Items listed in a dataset
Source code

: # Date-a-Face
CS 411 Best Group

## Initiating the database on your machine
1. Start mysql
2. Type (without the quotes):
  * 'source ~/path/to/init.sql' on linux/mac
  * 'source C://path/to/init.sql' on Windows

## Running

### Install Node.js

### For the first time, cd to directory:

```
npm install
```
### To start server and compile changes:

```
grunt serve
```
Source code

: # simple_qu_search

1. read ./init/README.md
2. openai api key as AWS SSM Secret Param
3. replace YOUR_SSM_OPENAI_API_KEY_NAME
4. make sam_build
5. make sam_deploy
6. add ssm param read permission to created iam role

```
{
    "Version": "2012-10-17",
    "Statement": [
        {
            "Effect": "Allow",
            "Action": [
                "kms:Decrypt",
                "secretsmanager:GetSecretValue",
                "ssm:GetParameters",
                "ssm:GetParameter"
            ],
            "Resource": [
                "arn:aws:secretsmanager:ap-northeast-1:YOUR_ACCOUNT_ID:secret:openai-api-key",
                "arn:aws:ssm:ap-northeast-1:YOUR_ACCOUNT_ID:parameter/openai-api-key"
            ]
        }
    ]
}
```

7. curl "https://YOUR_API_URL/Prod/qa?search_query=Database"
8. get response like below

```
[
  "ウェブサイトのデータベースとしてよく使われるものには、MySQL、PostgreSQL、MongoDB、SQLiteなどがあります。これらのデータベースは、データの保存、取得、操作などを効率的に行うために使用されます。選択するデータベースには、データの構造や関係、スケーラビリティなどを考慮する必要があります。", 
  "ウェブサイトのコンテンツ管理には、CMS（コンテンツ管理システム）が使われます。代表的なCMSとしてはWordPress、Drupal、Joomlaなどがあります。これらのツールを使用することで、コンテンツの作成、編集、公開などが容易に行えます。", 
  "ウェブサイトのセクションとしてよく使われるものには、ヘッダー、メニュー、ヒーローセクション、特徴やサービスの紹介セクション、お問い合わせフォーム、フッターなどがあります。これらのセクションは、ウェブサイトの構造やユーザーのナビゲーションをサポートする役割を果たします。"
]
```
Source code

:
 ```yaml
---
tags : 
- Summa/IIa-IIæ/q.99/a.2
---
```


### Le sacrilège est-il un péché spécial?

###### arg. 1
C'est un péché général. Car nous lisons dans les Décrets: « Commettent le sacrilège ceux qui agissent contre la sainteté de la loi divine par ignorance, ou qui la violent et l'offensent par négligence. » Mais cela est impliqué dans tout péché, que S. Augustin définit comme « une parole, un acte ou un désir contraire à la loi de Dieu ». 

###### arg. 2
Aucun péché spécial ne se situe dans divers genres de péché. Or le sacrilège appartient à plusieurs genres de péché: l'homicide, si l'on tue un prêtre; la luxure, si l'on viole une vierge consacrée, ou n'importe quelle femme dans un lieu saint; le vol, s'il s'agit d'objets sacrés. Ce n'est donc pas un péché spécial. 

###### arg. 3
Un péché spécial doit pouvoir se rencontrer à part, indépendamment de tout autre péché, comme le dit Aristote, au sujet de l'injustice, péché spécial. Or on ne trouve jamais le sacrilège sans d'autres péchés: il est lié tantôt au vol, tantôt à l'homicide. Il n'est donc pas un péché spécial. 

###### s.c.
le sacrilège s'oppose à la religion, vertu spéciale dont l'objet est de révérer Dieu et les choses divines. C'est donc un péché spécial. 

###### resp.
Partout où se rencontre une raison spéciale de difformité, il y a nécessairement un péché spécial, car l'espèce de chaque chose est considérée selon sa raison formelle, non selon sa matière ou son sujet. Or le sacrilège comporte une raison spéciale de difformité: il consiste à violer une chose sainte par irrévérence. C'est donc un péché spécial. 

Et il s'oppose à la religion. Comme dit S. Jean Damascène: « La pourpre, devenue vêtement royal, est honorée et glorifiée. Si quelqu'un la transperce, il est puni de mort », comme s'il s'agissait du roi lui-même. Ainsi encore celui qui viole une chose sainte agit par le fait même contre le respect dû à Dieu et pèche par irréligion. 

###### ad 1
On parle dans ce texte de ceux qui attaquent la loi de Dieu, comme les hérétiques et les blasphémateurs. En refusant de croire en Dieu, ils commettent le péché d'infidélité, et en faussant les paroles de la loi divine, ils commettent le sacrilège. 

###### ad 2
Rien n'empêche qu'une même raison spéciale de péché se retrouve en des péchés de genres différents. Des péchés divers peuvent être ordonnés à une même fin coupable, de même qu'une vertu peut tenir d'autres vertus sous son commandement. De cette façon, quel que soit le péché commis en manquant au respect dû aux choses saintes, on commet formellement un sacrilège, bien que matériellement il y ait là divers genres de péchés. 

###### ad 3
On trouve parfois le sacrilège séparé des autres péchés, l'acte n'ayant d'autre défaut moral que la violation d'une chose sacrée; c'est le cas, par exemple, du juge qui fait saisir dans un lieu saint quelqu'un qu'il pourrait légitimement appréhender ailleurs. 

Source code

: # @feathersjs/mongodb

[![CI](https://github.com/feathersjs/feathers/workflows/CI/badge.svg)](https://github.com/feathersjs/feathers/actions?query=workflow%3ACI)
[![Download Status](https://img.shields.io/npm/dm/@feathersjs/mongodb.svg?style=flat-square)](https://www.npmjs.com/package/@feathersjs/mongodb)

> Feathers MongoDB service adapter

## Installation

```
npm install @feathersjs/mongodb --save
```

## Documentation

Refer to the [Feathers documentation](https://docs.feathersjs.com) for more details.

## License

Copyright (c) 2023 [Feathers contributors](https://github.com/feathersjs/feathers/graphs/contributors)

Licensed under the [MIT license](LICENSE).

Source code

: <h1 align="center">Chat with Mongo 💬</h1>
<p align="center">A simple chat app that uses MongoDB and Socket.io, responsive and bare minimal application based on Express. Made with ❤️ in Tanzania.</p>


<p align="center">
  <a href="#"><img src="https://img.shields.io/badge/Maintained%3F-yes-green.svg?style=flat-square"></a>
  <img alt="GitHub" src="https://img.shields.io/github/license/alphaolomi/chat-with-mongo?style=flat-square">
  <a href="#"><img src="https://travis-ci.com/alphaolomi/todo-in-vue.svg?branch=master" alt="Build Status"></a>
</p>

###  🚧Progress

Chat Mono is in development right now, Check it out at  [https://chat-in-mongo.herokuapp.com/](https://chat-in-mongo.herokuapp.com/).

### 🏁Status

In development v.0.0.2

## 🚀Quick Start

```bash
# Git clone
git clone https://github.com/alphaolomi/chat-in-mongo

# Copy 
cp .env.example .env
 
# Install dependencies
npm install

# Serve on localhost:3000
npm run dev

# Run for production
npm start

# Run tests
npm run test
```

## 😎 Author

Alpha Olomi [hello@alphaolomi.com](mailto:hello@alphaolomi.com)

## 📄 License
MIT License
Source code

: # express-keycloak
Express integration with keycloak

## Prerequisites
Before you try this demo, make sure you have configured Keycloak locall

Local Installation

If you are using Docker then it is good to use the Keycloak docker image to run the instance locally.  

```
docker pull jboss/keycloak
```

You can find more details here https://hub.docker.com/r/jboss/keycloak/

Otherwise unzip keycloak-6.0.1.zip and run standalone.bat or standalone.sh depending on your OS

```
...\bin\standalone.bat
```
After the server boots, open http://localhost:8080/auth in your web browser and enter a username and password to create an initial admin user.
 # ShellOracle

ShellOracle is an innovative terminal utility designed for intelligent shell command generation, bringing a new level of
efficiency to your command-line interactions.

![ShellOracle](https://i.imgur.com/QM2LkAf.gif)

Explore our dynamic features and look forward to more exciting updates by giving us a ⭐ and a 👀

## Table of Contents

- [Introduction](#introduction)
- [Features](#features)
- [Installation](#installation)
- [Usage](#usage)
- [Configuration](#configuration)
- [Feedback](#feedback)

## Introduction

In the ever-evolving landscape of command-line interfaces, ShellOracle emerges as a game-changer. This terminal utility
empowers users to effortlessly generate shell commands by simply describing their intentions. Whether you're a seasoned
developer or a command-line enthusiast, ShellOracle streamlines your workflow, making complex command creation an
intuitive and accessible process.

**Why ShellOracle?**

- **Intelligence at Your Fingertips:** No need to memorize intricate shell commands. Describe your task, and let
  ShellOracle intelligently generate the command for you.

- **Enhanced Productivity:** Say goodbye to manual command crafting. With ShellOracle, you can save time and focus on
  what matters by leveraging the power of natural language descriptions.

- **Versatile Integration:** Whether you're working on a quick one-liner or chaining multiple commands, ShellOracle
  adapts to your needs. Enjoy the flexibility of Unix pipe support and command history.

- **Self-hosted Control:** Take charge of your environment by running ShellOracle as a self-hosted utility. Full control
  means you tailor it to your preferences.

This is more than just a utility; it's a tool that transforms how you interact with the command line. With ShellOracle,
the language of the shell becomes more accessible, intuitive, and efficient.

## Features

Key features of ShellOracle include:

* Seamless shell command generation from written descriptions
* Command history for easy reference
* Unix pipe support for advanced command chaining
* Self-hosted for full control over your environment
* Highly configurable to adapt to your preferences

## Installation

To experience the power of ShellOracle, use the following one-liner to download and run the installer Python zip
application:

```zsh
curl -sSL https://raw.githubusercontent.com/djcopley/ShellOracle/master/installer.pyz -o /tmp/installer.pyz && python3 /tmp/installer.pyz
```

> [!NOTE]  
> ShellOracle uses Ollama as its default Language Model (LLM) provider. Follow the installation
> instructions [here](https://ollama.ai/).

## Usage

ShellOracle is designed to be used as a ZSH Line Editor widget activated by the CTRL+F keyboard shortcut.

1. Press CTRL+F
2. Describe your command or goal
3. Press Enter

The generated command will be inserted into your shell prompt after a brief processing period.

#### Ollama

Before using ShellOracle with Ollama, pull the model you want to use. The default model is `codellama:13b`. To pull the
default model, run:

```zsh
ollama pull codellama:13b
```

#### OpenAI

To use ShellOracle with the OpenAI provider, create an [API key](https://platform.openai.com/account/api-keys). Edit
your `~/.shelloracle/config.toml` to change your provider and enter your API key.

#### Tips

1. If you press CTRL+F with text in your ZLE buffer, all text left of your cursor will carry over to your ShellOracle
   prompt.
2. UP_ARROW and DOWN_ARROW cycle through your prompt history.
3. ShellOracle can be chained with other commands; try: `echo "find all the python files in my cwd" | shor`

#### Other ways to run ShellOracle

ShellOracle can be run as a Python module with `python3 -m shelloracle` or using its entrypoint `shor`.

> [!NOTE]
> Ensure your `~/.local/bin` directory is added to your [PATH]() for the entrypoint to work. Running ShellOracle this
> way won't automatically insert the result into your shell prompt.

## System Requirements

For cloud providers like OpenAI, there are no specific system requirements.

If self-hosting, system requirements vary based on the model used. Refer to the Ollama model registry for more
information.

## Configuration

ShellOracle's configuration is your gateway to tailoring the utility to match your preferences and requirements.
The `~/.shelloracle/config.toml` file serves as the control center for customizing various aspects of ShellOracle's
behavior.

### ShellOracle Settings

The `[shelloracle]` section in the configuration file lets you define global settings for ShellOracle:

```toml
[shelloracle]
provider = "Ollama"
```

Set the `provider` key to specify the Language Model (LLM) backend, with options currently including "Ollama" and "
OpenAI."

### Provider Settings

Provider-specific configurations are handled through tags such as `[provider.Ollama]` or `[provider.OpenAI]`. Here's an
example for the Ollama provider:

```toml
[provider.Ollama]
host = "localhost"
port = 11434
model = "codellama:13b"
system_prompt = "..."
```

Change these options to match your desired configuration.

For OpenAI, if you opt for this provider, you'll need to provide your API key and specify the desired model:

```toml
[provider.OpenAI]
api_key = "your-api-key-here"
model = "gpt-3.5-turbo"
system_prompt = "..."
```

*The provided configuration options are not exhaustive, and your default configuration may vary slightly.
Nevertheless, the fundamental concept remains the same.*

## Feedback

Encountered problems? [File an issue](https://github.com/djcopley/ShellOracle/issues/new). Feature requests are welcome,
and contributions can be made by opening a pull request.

Task details
All that belongs in the answer is the run of lines above from the line containing "3. ShellOracle can" through the line containing "ShellOracle's configuration is", exactly as written.

Solved problem
3. ShellOracle can be chained with other commands; try: `echo "find all the python files in my cwd" | shor`

#### Other ways to run ShellOracle

ShellOracle can be run as a Python module with `python3 -m shelloracle` or using its entrypoint `shor`.

> [!NOTE]
> Ensure your `~/.local/bin` directory is added to your [PATH]() for the entrypoint to work. Running ShellOracle this
> way won't automatically insert the result into your shell prompt.

## System Requirements

For cloud providers like OpenAI, there are no specific system requirements.

If self-hosting, system requirements vary based on the model used. Refer to the Ollama model registry for more
information.

## Configuration

ShellOracle's configuration is your gateway to tailoring the utility to match your preferences and requirements.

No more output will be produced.